Fraud Image 1by Heather Raftery and Frank L. Holder 
FTI Consulting

This article was originally published on the FTI Journal website and is reprinted with permission.

Fraud occurs every day all over the world. Some companies take an “it won’t happen to us” approach; others implement controls to try to keep individuals likely to commit fraud from entering the business; and still others outsource the work of combating fraud to external auditors. These tactics and strategies are helpful but are limited. Companies must create lower risk environments for fraud. To do so, organizations first must understand their own corporate ecology — the interrelations between people and their workplace — and tailor controls to the nature of those systems.

Fraud may be as old as civilization itself. Fraudulent activity was mentioned in the Code of Hammurabi, the oldest-known surviving code of law dating to around 1772 B.C. Modern archaeologists often unearth counterfeit coins from cities long forgotten.

As long as there have been opportunities, there have been fraudsters.

Today, in an increasingly interconnected world, digital technologies that enable business to be conducted in the wink of an eye also help disguise the identities and machinations of the people conducting that business, thereby enabling fraud to become vastly more sophisticated and pervasive. Likewise, fraud’s impact — on businesses, stakeholders and entire economies — has similarly magnified.

According to the Association of Certified Fraud Examiners (ACFE), fraud includes:

1. Corruption (such as conflicts of interest and bribery)

2. Asset misappropriation (through theft or illegal diversions of cash or other assets)

3. Financial statement fraud (such as asset/revenue overstatement or understatement)

In its 2014 ACFE survey (Report to the Nations on Occupational Fraud and Abuse) the association estimated that the typical organization loses 5 percent of its revenues every year to fraud, with an average cost per incident of $145,000 among all cases reported. The global loss in 2013 approached $3.7 trillion.

Globally, asset misappropriation represents the large majority of fraudulent activity, comprising nearly 85 percent of the total cases of occupational fraud in 2013, with a median cost of $130,000 per case. Financial statement fraud was rarer — just 9 percent of reported cases involved financial misstatements — but in these cases, the estimated loss per incident exceeded $1 million. Interestingly, two or more of these types of fraud occurred together 30 percent of the time.

According to the ACFE report, the sectors most often victimized by fraud are banking/financial, government and public administration, and manufacturing; within these sectors, the real estate, mining, and oil and gas industries reported the largest median losses. However, it is important to note that fraud differs by region. While billing (financial statement) fraud is the most common in the United States and Canada, in developing economies such as those in Latin America and Asia, corruption is rife. Therefore, companies operating in multiple jurisdictions must take regional differences into consideration when devising their anti-fraud strategies.

In other words, there is no one-size-fits-all approach to combating fraud. Nevertheless, as challenging as this might be, developing a customized approach is crucial. In the most recent ACFE survey, more than half the companies reporting fraud had not recovered any of their losses, and only 14 percent had been made whole.

Fraud Prevention: A Mug Shot

People commit fraud, but it’s nearly impossible to identify a potential fraudster with any degree of confidence.
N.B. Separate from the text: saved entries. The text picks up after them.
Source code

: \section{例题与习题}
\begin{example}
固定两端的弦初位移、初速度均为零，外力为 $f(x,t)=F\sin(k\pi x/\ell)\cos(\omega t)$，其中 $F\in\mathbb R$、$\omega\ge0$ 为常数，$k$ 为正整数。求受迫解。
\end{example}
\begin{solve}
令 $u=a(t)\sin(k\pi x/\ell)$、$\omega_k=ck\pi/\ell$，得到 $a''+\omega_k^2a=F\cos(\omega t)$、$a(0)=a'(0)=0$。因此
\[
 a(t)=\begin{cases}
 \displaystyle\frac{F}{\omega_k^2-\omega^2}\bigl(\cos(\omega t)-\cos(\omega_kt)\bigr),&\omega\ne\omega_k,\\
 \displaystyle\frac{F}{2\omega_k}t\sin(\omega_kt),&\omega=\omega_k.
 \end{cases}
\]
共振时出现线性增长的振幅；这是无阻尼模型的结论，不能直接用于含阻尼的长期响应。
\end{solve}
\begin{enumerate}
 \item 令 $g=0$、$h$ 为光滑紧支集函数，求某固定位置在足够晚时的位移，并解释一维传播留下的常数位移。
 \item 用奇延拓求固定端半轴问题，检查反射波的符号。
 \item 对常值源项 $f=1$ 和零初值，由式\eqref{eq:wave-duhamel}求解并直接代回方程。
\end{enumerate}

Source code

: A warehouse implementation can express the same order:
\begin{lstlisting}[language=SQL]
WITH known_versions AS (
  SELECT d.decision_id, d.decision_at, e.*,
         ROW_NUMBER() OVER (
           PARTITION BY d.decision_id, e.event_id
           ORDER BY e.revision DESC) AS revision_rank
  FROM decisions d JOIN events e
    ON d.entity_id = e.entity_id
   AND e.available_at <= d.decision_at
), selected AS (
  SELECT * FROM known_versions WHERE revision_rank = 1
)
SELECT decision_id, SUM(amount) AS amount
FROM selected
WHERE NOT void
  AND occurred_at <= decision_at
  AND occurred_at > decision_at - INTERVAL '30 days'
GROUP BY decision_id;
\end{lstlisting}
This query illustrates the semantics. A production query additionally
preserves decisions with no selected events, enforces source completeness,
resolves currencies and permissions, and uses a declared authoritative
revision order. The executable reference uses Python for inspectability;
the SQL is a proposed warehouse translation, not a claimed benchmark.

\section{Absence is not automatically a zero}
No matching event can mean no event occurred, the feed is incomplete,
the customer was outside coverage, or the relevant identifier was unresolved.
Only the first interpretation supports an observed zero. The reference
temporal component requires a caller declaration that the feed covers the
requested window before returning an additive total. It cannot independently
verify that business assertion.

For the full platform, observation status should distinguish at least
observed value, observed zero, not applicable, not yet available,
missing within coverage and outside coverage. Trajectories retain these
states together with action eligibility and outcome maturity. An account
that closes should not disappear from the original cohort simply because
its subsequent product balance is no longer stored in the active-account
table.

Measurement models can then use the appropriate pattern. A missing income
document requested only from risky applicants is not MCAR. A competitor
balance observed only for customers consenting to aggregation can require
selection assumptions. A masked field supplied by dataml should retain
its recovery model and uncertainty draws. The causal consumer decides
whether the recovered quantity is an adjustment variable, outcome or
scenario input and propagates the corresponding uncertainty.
The overwhelming majority of people who commit fraud are first-time offenders. Only 5 percent of fraudsters caught have had a prior fraud conviction. Therefore, no matter how diligently a background check is conducted, the likelihood that it will unmask a person who eventually will steal from the business is vanishingly small.

This is not to say that companies should neglect conducting due diligence in their hiring processes. Just like internal and external audits, screening processes are among a business’ first lines of defense and should remain a part of the company’s good housekeeping practices. But these practices are not as effective as commonly believed; ACFE statistics show that external auditing — while essential to good corporate governance — is the least effective type of anti-fraud control, detecting only 3 percent of frauds, compared to the 7 percent that are discovered by accident.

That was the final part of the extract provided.